[Recorded data]:
______________________________
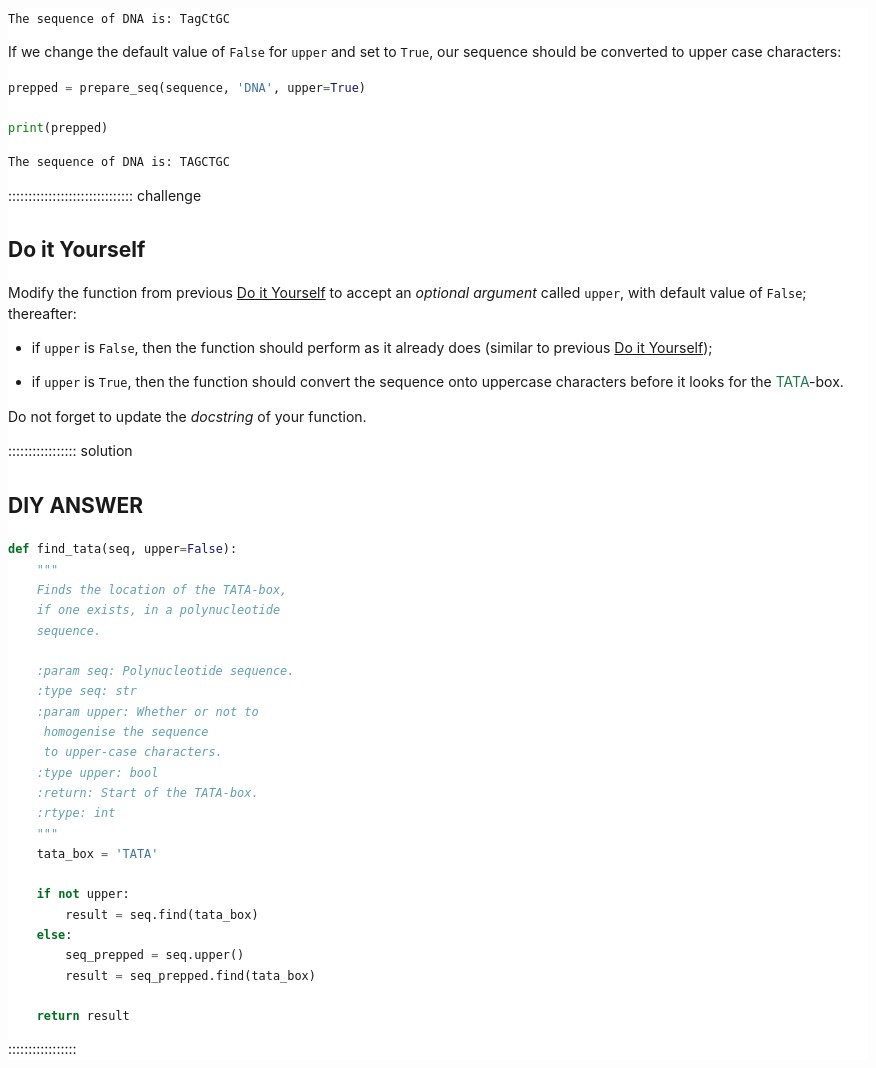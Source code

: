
 ```{.output}
The sequence of DNA is: TagCtGC
```

If we change the default value of ```False``` for ```upper``` and set to ```True```, our sequence should be converted to upper case characters:


```python
prepped = prepare_seq(sequence, 'DNA', upper=True)
	
print(prepped)
```

```{.output}
The sequence of DNA is: TAGCTGC
```


::::::::::::::::::::::::::::::: challenge 

## Do it Yourself

Modify the function from previous [Do it Yourself](#diy:func:tataBoxFinderWithDocs) to accept an *optional argument* called ```upper```, with default value of ```False```; thereafter:


- if ```upper``` is ```False```, then the function should perform as it already does (similar to previous [Do it Yourself](#diy:func:tataBoxFinderWithDocs));

- if ```upper``` is ```True```, then the function should convert the sequence onto uppercase characters before it looks for the <span style="color: rgb(32, 121, 77);">TATA</span>-box.

Do not forget to update the *docstring* of your function.
	
	
::::::::::::::::: solution
	
## DIY ANSWER


```python
def find_tata(seq, upper=False):
    """
    Finds the location of the TATA-box,
    if one exists, in a polynucleotide
    sequence.
		    
    :param seq: Polynucleotide sequence.
    :type seq: str
    :param upper: Whether or not to
     homogenise the sequence
     to upper-case characters.
    :type upper: bool
    :return: Start of the TATA-box.
    :rtype: int
    """
    tata_box = 'TATA'
		    
    if not upper:
        result = seq.find(tata_box)
    else:
        seq_prepped = seq.upper()
        result = seq_prepped.find(tata_box)
		    
    return result
```
:::::::::::::::::
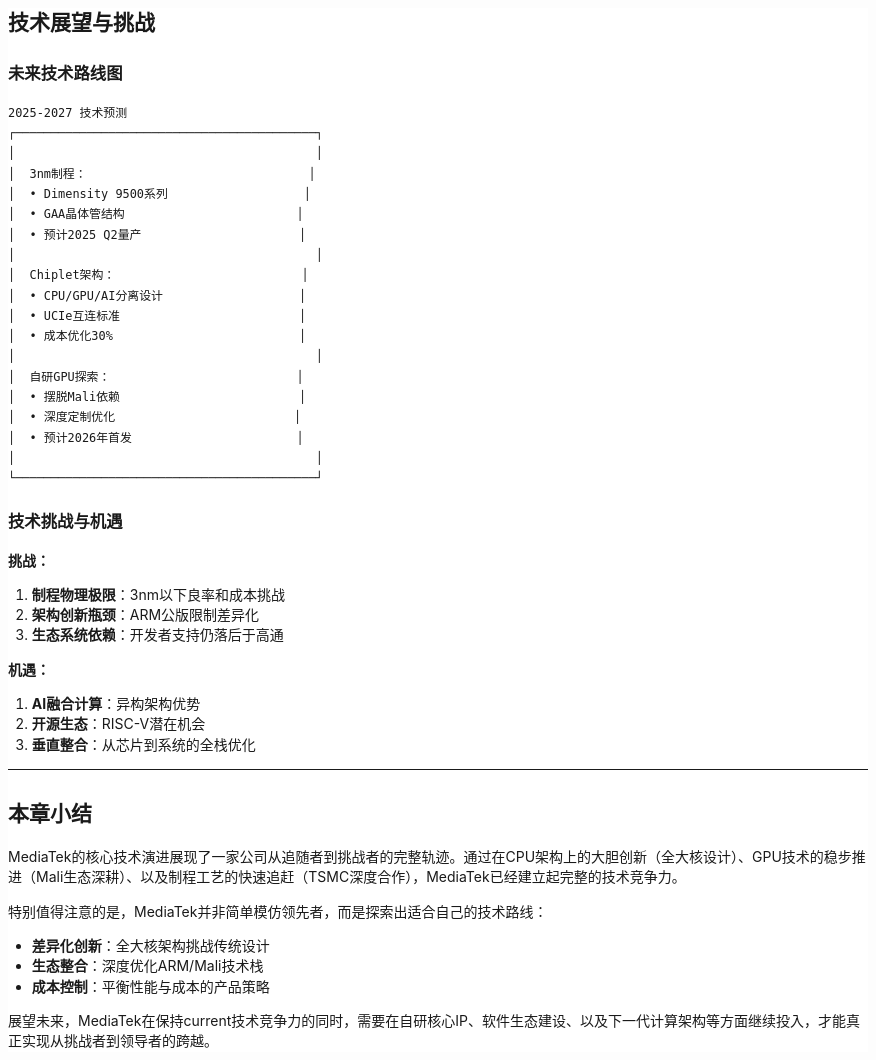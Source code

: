 
## 技术展望与挑战

### 未来技术路线图

```
2025-2027 技术预测
┌──────────────────────────────────────────┐
│                                          │
│  3nm制程：                               │
│  • Dimensity 9500系列                   │
│  • GAA晶体管结构                        │
│  • 预计2025 Q2量产                      │
│                                          │
│  Chiplet架构：                          │
│  • CPU/GPU/AI分离设计                   │
│  • UCIe互连标准                         │
│  • 成本优化30%                          │
│                                          │
│  自研GPU探索：                          │
│  • 摆脱Mali依赖                         │
│  • 深度定制优化                         │
│  • 预计2026年首发                       │
│                                          │
└──────────────────────────────────────────┘
```

### 技术挑战与机遇

**挑战：**
1. **制程物理极限**：3nm以下良率和成本挑战
2. **架构创新瓶颈**：ARM公版限制差异化
3. **生态系统依赖**：开发者支持仍落后于高通

**机遇：**
1. **AI融合计算**：异构架构优势
2. **开源生态**：RISC-V潜在机会
3. **垂直整合**：从芯片到系统的全栈优化

---

## 本章小结

MediaTek的核心技术演进展现了一家公司从追随者到挑战者的完整轨迹。通过在CPU架构上的大胆创新（全大核设计）、GPU技术的稳步推进（Mali生态深耕）、以及制程工艺的快速追赶（TSMC深度合作），MediaTek已经建立起完整的技术竞争力。

特别值得注意的是，MediaTek并非简单模仿领先者，而是探索出适合自己的技术路线：
- **差异化创新**：全大核架构挑战传统设计
- **生态整合**：深度优化ARM/Mali技术栈
- **成本控制**：平衡性能与成本的产品策略

展望未来，MediaTek在保持current技术竞争力的同时，需要在自研核心IP、软件生态建设、以及下一代计算架构等方面继续投入，才能真正实现从挑战者到领导者的跨越。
______________________________
[Work to complete]:
Write out the material exactly, excluding pictures.

[Answer box]:
Source code

:
 ```{.output}
The sequence of DNA is: TagCtGC
```

If we change the default value of ```False``` for ```upper``` and set to ```True```, our sequence should be converted to upper case characters:


```python
prepped = prepare_seq(sequence, 'DNA', upper=True)
	
print(prepped)
```

```{.output}
The sequence of DNA is: TAGCTGC
```


::::::::::::::::::::::::::::::: challenge 

## Do it Yourself

Modify the function from previous [Do it Yourself](#diy:func:tataBoxFinderWithDocs) to accept an *optional argument* called ```upper```, with default value of ```False```; thereafter:


- if ```upper``` is ```False```, then the function should perform as it already does (similar to previous [Do it Yourself](#diy:func:tataBoxFinderWithDocs));

- if ```upper``` is ```True```, then the function should convert the sequence onto uppercase characters before it looks for the <span style="color: rgb(32, 121, 77);">TATA</span>-box.

Do not forget to update the *docstring* of your function.
	
	
::::::::::::::::: solution
	
## DIY ANSWER


```python
def find_tata(seq, upper=False):
    """
    Finds the location of the TATA-box,
    if one exists, in a polynucleotide
    sequence.
		    
    :param seq: Polynucleotide sequence.
    :type seq: str
    :param upper: Whether or not to
     homogenise the sequence
     to upper-case characters.
    :type upper: bool
    :return: Start of the TATA-box.
    :rtype: int
    """
    tata_box = 'TATA'
		    
    if not upper:
        result = seq.find(tata_box)
    else:
        seq_prepped = seq.upper()
        result = seq_prepped.find(tata_box)
		    
    return result
```
:::::::::::::::::
Source code

: 
## 技术展望与挑战

### 未来技术路线图

```
2025-2027 技术预测
┌──────────────────────────────────────────┐
│                                          │
│  3nm制程：                               │
│  • Dimensity 9500系列                   │
│  • GAA晶体管结构                        │
│  • 预计2025 Q2量产                      │
│                                          │
│  Chiplet架构：                          │
│  • CPU/GPU/AI分离设计                   │
│  • UCIe互连标准                         │
│  • 成本优化30%                          │
│                                          │
│  自研GPU探索：                          │
│  • 摆脱Mali依赖                         │
│  • 深度定制优化                         │
│  • 预计2026年首发                       │
│                                          │
└──────────────────────────────────────────┘
```

### 技术挑战与机遇

**挑战：**
1. **制程物理极限**：3nm以下良率和成本挑战
2. **架构创新瓶颈**：ARM公版限制差异化
3. **生态系统依赖**：开发者支持仍落后于高通

**机遇：**
1. **AI融合计算**：异构架构优势
2. **开源生态**：RISC-V潜在机会
3. **垂直整合**：从芯片到系统的全栈优化

---

## 本章小结

MediaTek的核心技术演进展现了一家公司从追随者到挑战者的完整轨迹。通过在CPU架构上的大胆创新（全大核设计）、GPU技术的稳步推进（Mali生态深耕）、以及制程工艺的快速追赶（TSMC深度合作），MediaTek已经建立起完整的技术竞争力。

特别值得注意的是，MediaTek并非简单模仿领先者，而是探索出适合自己的技术路线：
- **差异化创新**：全大核架构挑战传统设计
- **生态整合**：深度优化ARM/Mali技术栈
- **成本控制**：平衡性能与成本的产品策略

展望未来，MediaTek在保持current技术竞争力的同时，需要在自研核心IP、软件生态建设、以及下一代计算架构等方面继续投入，才能真正实现从挑战者到领导者的跨越。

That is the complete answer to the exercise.